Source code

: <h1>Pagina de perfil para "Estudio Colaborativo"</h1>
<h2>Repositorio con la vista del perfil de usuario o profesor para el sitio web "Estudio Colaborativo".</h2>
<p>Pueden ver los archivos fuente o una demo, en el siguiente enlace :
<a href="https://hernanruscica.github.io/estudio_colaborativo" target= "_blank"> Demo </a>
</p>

======

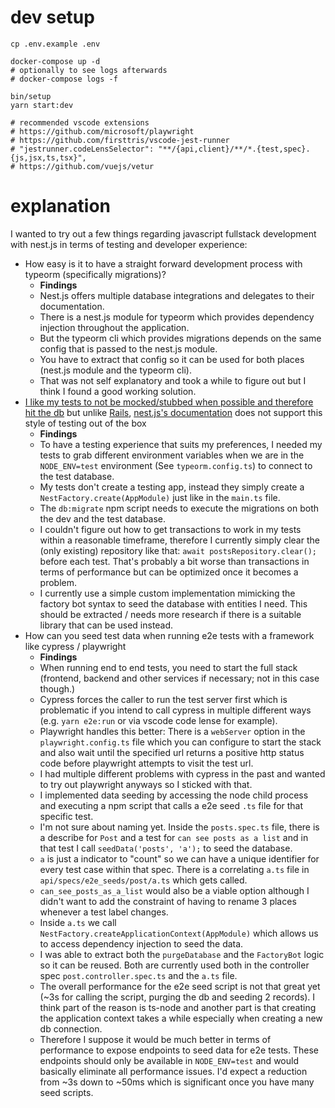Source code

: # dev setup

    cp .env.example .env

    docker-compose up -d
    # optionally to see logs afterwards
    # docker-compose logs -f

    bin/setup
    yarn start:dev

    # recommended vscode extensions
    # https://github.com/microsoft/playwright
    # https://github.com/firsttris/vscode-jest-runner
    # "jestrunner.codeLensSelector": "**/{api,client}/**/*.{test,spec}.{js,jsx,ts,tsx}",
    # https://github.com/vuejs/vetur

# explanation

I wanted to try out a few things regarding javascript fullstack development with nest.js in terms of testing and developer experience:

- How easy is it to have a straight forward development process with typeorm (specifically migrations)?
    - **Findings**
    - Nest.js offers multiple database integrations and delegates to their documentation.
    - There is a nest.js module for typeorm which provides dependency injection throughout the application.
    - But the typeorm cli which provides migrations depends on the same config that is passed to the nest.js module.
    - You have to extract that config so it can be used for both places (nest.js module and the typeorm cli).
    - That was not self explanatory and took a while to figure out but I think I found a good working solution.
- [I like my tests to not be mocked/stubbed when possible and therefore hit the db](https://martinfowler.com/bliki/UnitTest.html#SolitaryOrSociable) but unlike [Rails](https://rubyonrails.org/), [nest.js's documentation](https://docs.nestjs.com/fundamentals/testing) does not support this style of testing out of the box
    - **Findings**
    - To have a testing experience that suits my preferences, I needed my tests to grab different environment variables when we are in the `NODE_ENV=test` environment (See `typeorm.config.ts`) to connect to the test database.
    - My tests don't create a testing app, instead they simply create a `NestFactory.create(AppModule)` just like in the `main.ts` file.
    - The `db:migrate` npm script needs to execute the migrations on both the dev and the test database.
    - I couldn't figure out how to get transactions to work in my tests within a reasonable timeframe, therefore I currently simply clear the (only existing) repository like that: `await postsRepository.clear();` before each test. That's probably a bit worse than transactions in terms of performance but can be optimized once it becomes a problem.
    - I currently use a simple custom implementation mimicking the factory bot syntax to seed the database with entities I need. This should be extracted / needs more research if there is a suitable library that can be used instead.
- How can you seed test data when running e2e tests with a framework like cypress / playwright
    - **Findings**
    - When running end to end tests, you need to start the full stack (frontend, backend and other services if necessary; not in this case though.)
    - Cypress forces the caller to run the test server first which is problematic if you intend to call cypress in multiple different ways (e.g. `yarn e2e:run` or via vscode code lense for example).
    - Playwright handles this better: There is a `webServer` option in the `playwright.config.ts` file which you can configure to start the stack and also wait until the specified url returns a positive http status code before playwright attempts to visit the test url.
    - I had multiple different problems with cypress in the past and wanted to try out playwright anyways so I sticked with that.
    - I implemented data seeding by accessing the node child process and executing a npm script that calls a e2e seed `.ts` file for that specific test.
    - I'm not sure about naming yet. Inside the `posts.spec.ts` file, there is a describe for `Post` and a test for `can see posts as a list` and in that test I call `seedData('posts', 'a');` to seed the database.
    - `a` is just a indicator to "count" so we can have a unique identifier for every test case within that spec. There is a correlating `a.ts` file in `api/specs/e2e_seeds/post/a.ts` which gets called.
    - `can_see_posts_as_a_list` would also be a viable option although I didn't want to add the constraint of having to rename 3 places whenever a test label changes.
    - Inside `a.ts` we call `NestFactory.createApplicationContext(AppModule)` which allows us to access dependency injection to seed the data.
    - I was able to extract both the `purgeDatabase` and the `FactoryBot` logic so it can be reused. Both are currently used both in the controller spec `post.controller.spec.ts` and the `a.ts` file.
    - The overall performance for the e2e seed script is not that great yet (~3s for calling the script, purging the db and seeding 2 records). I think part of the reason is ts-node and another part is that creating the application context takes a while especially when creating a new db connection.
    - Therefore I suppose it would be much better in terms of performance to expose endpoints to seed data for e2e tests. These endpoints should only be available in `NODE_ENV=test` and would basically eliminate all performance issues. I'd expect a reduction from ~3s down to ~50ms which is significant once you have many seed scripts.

======

Copy out only the lines above from the one with "- I was able" to the one with "- Therefore I", inclusive, exactly as they stand.

    - I was able to extract both the `purgeDatabase` and the `FactoryBot` logic so it can be reused. Both are currently used both in the controller spec `post.controller.spec.ts` and the `a.ts` file.
    - The overall performance for the e2e seed script is not that great yet (~3s for calling the script, purging the db and seeding 2 records). I think part of the reason is ts-node and another part is that creating the application context takes a while especially when creating a new db connection.
    - Therefore I suppose it would be much better in terms of performance to expose endpoints to seed data for e2e tests. These endpoints should only be available in `NODE_ENV=test` and would basically eliminate all performance issues. I'd expect a reduction from ~3s down to ~50ms which is significant once you have many seed scripts.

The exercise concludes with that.